ASSIGNED TASK | Take the lines from the beginning of the material through the line containing "대해 좀더 알아보면..." and retype them exactly, leaving the pictures out.
**********
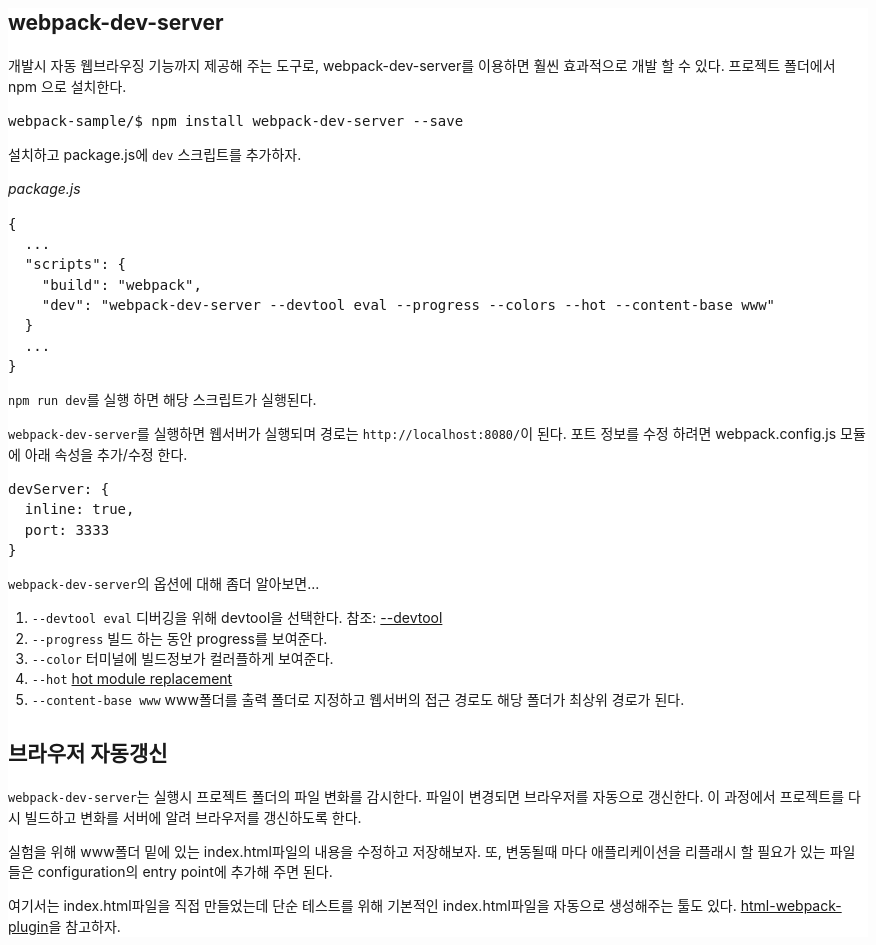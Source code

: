 ## webpack-dev-server

개발시 자동 웹브라우징 기능까지 제공해 주는 도구로, webpack-dev-server를 이용하면 훨씬 효과적으로 개발 할 수 있다. 프로젝트 폴더에서 npm 으로 설치한다.

<pre>
webpack-sample/$ npm install webpack-dev-server --save
</pre>

설치하고 package.js에 `dev` 스크립트를 추가하자.

*package.js*
<pre class="prettyprint">
{
  ...
  "scripts": {
    "build": "webpack",
    "dev": "webpack-dev-server --devtool eval --progress --colors --hot --content-base www"
  }
  ...
}
</pre>

`npm run dev`를 실행 하면 해당 스크립트가 실행된다.

`webpack-dev-server`를 실행하면 웹서버가 실행되며 경로는 `http://localhost:8080/`이 된다. 포트 정보를 수정 하려면 webpack.config.js 모듈에 아래 속성을 추가/수정 한다.

<pre>
devServer: {
  inline: true,
  port: 3333
}
</pre>

`webpack-dev-server`의 옵션에 대해 좀더 알아보면...

1. `--devtool eval` 디버깅을 위해 devtool을 선택한다. 참조: [--devtool](http://webpack.github.io/docs/configuration.html#devtool)
2. `--progress` 빌드 하는 동안 progress를 보여준다.
3. `--color` 터미널에 빌드정보가 컬러플하게 보여준다.
4. `--hot` [hot module replacement](http://webpack.github.io/docs/webpack-dev-server.html#hot-module-replacement)
5. `--content-base www` www폴더를 출력 폴더로 지정하고 웹서버의 접근 경로도 해당 폴더가 최상위 경로가 된다.

## 브라우저 자동갱신

`webpack-dev-server`는 실행시 프로젝트 폴더의 파일 변화를 감시한다. 파일이 변경되면 브라우저를 자동으로 갱신한다. 이 과정에서 프로젝트를 다시 빌드하고 변화를 서버에 알려 브라우저를 갱신하도록 한다. 

실험을 위해 www폴더 밑에 있는 index.html파일의 내용을 수정하고 저장해보자. 또, 변동될때 마다 애플리케이션을 리플래시 할 필요가 있는 파일들은 configuration의 entry point에 추가해 주면 된다.

여기서는 index.html파일을 직접 만들었는데 단순 테스트를 위해 기본적인 index.html파일을 자동으로 생성해주는 툴도 있다. [html-webpack-plugin](https://www.npmjs.com/package/html-webpack-plugin)을 참고하자.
**********
ANSWER FOR THIS EXERCISE |
Source code

: ## webpack-dev-server

개발시 자동 웹브라우징 기능까지 제공해 주는 도구로, webpack-dev-server를 이용하면 훨씬 효과적으로 개발 할 수 있다. 프로젝트 폴더에서 npm 으로 설치한다.

<pre>
webpack-sample/$ npm install webpack-dev-server --save
</pre>

설치하고 package.js에 `dev` 스크립트를 추가하자.

*package.js*
<pre class="prettyprint">
{
  ...
  "scripts": {
    "build": "webpack",
    "dev": "webpack-dev-server --devtool eval --progress --colors --hot --content-base www"
  }
  ...
}
</pre>

`npm run dev`를 실행 하면 해당 스크립트가 실행된다.

`webpack-dev-server`를 실행하면 웹서버가 실행되며 경로는 `http://localhost:8080/`이 된다. 포트 정보를 수정 하려면 webpack.config.js 모듈에 아래 속성을 추가/수정 한다.

<pre>
devServer: {
  inline: true,
  port: 3333
}
</pre>

`webpack-dev-server`의 옵션에 대해 좀더 알아보면...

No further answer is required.